Every line in the data below from the one containing "If your configuration" down to the one containing "1. Go to [Azure", both included, must be retyped exactly; no other line is to appear.

::: DATASET RECORDS

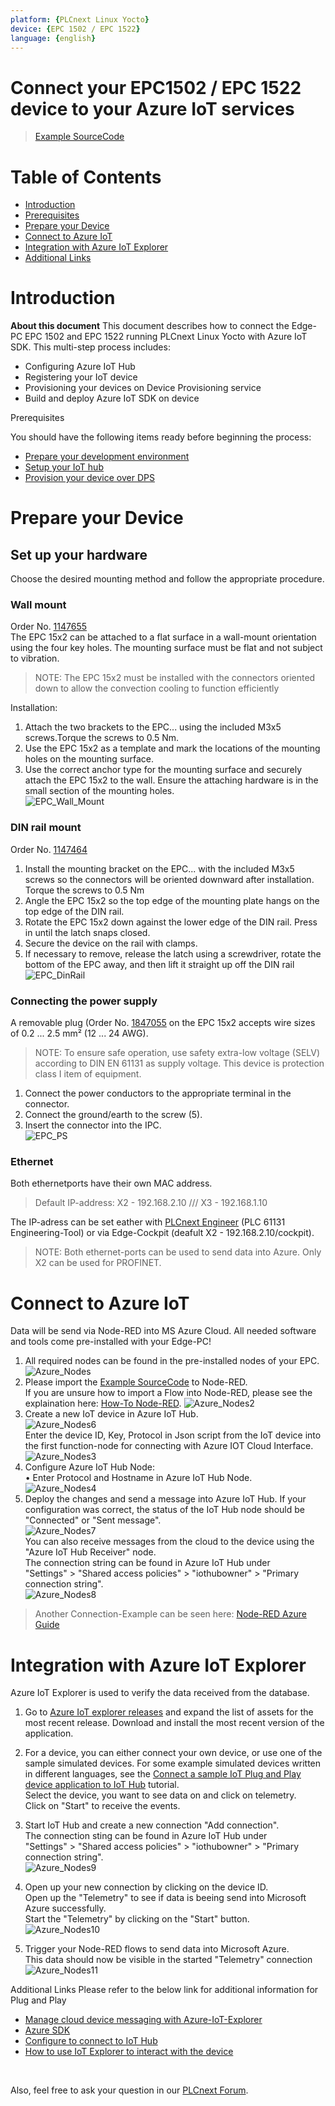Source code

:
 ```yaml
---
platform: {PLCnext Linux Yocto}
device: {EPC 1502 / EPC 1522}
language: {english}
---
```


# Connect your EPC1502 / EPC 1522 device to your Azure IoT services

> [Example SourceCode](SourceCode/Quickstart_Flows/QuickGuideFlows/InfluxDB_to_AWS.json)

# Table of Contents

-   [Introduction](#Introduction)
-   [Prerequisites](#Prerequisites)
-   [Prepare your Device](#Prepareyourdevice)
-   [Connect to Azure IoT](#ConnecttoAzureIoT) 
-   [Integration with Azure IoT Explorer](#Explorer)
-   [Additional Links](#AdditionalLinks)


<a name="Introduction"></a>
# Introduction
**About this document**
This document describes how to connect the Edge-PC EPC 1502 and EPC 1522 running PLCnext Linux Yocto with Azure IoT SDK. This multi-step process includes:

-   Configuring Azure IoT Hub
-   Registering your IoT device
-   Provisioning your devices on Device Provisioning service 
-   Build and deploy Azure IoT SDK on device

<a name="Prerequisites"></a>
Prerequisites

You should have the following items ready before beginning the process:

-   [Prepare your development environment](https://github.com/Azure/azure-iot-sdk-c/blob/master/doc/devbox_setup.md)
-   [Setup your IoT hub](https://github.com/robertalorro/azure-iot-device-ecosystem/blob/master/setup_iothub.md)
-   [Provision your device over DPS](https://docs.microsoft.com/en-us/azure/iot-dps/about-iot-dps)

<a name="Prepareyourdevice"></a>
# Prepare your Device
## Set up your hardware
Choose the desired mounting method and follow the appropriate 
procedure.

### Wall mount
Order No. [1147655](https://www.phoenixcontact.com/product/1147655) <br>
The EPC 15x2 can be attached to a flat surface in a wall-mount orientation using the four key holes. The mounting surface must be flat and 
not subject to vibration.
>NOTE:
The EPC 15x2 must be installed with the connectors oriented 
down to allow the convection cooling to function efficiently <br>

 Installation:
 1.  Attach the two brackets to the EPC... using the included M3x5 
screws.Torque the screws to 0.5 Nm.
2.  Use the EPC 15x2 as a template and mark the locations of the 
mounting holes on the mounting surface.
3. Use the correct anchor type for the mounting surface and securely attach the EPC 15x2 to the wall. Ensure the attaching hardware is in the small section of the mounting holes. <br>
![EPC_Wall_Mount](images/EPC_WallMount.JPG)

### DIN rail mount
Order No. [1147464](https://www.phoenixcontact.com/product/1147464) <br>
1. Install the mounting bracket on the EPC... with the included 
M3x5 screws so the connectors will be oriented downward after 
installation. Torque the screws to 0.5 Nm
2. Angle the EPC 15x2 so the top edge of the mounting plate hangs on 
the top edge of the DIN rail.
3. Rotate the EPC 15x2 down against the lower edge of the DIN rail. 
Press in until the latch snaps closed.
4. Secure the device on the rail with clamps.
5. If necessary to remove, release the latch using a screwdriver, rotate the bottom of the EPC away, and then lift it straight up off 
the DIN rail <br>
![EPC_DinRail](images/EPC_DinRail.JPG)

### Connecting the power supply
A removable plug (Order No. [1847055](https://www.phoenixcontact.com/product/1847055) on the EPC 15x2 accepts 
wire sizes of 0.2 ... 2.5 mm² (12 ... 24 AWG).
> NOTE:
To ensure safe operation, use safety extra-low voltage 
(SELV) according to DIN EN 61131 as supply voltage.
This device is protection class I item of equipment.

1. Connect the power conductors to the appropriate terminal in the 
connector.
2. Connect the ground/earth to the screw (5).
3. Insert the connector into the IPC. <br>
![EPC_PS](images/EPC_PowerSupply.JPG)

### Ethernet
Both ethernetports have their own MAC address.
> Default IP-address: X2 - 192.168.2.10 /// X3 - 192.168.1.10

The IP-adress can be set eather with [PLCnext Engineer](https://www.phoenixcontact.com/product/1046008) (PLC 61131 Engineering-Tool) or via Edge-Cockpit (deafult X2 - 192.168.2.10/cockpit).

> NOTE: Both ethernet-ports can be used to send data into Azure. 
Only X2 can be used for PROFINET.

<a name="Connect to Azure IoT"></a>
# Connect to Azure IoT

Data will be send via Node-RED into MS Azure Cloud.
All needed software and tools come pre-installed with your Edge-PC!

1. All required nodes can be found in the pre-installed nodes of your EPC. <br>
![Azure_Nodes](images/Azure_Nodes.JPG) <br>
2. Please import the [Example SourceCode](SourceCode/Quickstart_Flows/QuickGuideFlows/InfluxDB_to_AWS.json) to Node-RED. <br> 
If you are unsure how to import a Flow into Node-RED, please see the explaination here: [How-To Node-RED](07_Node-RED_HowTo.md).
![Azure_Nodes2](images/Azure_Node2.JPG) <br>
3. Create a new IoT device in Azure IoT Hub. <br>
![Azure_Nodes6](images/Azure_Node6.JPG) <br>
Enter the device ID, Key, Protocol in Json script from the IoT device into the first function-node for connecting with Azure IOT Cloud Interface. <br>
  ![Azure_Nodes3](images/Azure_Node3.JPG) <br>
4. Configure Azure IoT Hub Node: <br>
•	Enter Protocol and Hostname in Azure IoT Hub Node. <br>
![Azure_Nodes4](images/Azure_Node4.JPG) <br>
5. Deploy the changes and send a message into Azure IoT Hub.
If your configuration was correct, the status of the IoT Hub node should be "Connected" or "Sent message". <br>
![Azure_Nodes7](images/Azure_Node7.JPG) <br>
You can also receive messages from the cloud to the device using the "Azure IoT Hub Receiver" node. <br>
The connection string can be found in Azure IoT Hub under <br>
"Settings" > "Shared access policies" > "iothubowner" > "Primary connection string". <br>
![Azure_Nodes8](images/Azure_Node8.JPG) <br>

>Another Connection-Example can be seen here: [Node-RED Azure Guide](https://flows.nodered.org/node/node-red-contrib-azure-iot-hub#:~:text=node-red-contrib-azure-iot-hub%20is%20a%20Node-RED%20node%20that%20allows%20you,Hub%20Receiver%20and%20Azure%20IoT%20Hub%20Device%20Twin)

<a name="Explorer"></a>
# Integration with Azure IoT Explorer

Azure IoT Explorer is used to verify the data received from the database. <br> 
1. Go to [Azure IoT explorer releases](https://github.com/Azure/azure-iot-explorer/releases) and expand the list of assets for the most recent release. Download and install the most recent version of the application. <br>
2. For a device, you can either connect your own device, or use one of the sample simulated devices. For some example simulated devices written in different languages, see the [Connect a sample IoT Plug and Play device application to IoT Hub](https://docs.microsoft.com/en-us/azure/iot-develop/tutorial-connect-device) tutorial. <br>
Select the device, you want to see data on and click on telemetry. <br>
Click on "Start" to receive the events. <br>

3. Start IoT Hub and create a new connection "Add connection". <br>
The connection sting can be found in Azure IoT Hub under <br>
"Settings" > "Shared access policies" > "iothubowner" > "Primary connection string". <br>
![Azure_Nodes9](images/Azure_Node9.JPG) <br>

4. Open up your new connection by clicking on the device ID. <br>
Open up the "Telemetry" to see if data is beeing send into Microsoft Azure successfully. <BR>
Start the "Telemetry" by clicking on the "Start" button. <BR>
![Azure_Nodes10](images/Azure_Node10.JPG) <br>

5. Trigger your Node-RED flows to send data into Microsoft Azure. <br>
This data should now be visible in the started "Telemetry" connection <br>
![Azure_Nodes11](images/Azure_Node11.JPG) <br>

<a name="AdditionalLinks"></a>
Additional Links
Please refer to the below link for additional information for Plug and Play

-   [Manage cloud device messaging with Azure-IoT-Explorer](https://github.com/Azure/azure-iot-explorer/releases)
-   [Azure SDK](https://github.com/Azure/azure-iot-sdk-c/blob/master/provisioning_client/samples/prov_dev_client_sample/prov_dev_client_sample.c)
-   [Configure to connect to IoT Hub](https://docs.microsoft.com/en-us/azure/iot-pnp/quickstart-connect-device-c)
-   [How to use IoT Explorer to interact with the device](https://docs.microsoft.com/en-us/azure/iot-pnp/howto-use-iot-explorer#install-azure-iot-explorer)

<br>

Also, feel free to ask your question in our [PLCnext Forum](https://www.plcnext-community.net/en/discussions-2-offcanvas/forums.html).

::::::
::: DATASET RECORDS

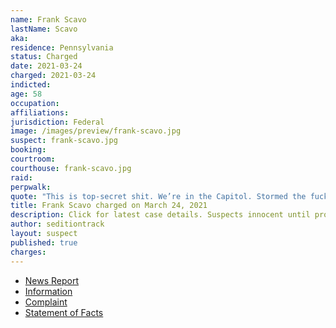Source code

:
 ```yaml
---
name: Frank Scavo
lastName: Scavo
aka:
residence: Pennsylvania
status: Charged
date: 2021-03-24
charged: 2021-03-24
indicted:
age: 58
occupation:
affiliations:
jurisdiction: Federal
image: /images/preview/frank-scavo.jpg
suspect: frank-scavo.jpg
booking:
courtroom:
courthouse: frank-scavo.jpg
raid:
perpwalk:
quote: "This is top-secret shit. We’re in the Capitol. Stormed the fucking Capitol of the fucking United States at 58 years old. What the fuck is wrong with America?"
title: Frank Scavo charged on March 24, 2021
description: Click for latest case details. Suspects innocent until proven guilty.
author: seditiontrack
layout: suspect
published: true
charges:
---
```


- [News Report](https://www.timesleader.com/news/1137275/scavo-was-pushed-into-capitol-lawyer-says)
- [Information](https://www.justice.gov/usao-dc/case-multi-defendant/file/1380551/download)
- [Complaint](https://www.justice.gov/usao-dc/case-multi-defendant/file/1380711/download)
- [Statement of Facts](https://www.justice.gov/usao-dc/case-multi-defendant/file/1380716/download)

::::::

EXERCISE RESPONSE:
If your configuration was correct, the status of the IoT Hub node should be "Connected" or "Sent message". <br>
![Azure_Nodes7](images/Azure_Node7.JPG) <br>
You can also receive messages from the cloud to the device using the "Azure IoT Hub Receiver" node. <br>
The connection string can be found in Azure IoT Hub under <br>
"Settings" > "Shared access policies" > "iothubowner" > "Primary connection string". <br>
![Azure_Nodes8](images/Azure_Node8.JPG) <br>

>Another Connection-Example can be seen here: [Node-RED Azure Guide](https://flows.nodered.org/node/node-red-contrib-azure-iot-hub#:~:text=node-red-contrib-azure-iot-hub%20is%20a%20Node-RED%20node%20that%20allows%20you,Hub%20Receiver%20and%20Azure%20IoT%20Hub%20Device%20Twin)

<a name="Explorer"></a>
# Integration with Azure IoT Explorer

Azure IoT Explorer is used to verify the data received from the database. <br> 
1. Go to [Azure IoT explorer releases](https://github.com/Azure/azure-iot-explorer/releases) and expand the list of assets for the most recent release. Download and install the most recent version of the application. <br>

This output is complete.